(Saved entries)
════
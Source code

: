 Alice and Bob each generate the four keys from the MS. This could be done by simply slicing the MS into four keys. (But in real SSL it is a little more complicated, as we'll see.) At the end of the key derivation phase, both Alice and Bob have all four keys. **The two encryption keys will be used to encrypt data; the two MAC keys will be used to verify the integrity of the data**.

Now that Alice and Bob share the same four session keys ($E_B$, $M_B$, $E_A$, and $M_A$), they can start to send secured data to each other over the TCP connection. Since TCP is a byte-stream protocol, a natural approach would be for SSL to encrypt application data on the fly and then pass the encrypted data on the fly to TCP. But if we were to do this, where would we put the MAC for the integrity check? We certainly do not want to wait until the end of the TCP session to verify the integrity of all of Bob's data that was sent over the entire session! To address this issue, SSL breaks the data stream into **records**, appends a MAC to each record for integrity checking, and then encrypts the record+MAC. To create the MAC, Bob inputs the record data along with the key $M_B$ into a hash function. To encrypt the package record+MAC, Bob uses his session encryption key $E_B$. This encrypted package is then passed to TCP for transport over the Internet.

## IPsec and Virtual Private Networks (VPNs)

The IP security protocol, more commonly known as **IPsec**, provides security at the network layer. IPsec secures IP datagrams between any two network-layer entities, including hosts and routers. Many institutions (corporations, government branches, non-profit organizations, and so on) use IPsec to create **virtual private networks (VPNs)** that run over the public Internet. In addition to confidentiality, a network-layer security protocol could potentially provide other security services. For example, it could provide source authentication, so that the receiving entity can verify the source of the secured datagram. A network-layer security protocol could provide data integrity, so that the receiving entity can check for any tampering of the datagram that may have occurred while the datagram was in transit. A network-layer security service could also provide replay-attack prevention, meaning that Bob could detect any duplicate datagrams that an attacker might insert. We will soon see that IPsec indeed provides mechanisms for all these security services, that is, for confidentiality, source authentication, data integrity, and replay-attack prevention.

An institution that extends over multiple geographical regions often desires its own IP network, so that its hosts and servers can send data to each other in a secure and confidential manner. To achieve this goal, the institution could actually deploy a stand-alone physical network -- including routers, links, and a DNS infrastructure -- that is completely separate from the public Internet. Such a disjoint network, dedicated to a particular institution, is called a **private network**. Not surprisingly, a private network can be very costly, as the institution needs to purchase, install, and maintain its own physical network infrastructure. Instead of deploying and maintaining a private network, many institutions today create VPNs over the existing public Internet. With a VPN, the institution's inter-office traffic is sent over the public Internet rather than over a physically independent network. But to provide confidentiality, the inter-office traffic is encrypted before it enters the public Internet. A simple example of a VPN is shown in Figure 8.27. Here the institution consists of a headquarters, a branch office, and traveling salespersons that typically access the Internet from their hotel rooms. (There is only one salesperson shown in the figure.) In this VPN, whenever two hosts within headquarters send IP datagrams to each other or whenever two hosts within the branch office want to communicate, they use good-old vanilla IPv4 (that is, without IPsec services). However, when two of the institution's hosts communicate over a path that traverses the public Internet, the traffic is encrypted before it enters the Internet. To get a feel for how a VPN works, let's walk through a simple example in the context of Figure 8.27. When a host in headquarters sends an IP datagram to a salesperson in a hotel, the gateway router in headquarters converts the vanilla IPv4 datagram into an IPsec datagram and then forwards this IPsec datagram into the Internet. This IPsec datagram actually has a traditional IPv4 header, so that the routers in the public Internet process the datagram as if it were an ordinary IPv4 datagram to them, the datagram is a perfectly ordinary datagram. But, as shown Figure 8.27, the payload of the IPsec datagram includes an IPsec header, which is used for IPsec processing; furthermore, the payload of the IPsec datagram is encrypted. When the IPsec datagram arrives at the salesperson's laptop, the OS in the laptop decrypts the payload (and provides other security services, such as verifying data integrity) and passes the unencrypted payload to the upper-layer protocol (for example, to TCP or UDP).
════
▶ **WHAT THE TASK ASKS**: From the first line through the last, give the data above again exactly.

▶ **THE ANSWER**:
Source code

: Alice and Bob each generate the four keys from the MS. This could be done by simply slicing the MS into four keys. (But in real SSL it is a little more complicated, as we'll see.) At the end of the key derivation phase, both Alice and Bob have all four keys. **The two encryption keys will be used to encrypt data; the two MAC keys will be used to verify the integrity of the data**.

Now that Alice and Bob share the same four session keys ($E_B$, $M_B$, $E_A$, and $M_A$), they can start to send secured data to each other over the TCP connection. Since TCP is a byte-stream protocol, a natural approach would be for SSL to encrypt application data on the fly and then pass the encrypted data on the fly to TCP. But if we were to do this, where would we put the MAC for the integrity check? We certainly do not want to wait until the end of the TCP session to verify the integrity of all of Bob's data that was sent over the entire session! To address this issue, SSL breaks the data stream into **records**, appends a MAC to each record for integrity checking, and then encrypts the record+MAC. To create the MAC, Bob inputs the record data along with the key $M_B$ into a hash function. To encrypt the package record+MAC, Bob uses his session encryption key $E_B$. This encrypted package is then passed to TCP for transport over the Internet.

## IPsec and Virtual Private Networks (VPNs)

The IP security protocol, more commonly known as **IPsec**, provides security at the network layer. IPsec secures IP datagrams between any two network-layer entities, including hosts and routers. Many institutions (corporations, government branches, non-profit organizations, and so on) use IPsec to create **virtual private networks (VPNs)** that run over the public Internet. In addition to confidentiality, a network-layer security protocol could potentially provide other security services. For example, it could provide source authentication, so that the receiving entity can verify the source of the secured datagram. A network-layer security protocol could provide data integrity, so that the receiving entity can check for any tampering of the datagram that may have occurred while the datagram was in transit. A network-layer security service could also provide replay-attack prevention, meaning that Bob could detect any duplicate datagrams that an attacker might insert. We will soon see that IPsec indeed provides mechanisms for all these security services, that is, for confidentiality, source authentication, data integrity, and replay-attack prevention.

An institution that extends over multiple geographical regions often desires its own IP network, so that its hosts and servers can send data to each other in a secure and confidential manner. To achieve this goal, the institution could actually deploy a stand-alone physical network -- including routers, links, and a DNS infrastructure -- that is completely separate from the public Internet. Such a disjoint network, dedicated to a particular institution, is called a **private network**. Not surprisingly, a private network can be very costly, as the institution needs to purchase, install, and maintain its own physical network infrastructure. Instead of deploying and maintaining a private network, many institutions today create VPNs over the existing public Internet. With a VPN, the institution's inter-office traffic is sent over the public Internet rather than over a physically independent network. But to provide confidentiality, the inter-office traffic is encrypted before it enters the public Internet. A simple example of a VPN is shown in Figure 8.27. Here the institution consists of a headquarters, a branch office, and traveling salespersons that typically access the Internet from their hotel rooms. (There is only one salesperson shown in the figure.) In this VPN, whenever two hosts within headquarters send IP datagrams to each other or whenever two hosts within the branch office want to communicate, they use good-old vanilla IPv4 (that is, without IPsec services). However, when two of the institution's hosts communicate over a path that traverses the public Internet, the traffic is encrypted before it enters the Internet. To get a feel for how a VPN works, let's walk through a simple example in the context of Figure 8.27. When a host in headquarters sends an IP datagram to a salesperson in a hotel, the gateway router in headquarters converts the vanilla IPv4 datagram into an IPsec datagram and then forwards this IPsec datagram into the Internet. This IPsec datagram actually has a traditional IPv4 header, so that the routers in the public Internet process the datagram as if it were an ordinary IPv4 datagram to them, the datagram is a perfectly ordinary datagram. But, as shown Figure 8.27, the payload of the IPsec datagram includes an IPsec header, which is used for IPsec processing; furthermore, the payload of the IPsec datagram is encrypted. When the IPsec datagram arrives at the salesperson's laptop, the OS in the laptop decrypts the payload (and provides other security services, such as verifying data integrity) and passes the unencrypted payload to the upper-layer protocol (for example, to TCP or UDP).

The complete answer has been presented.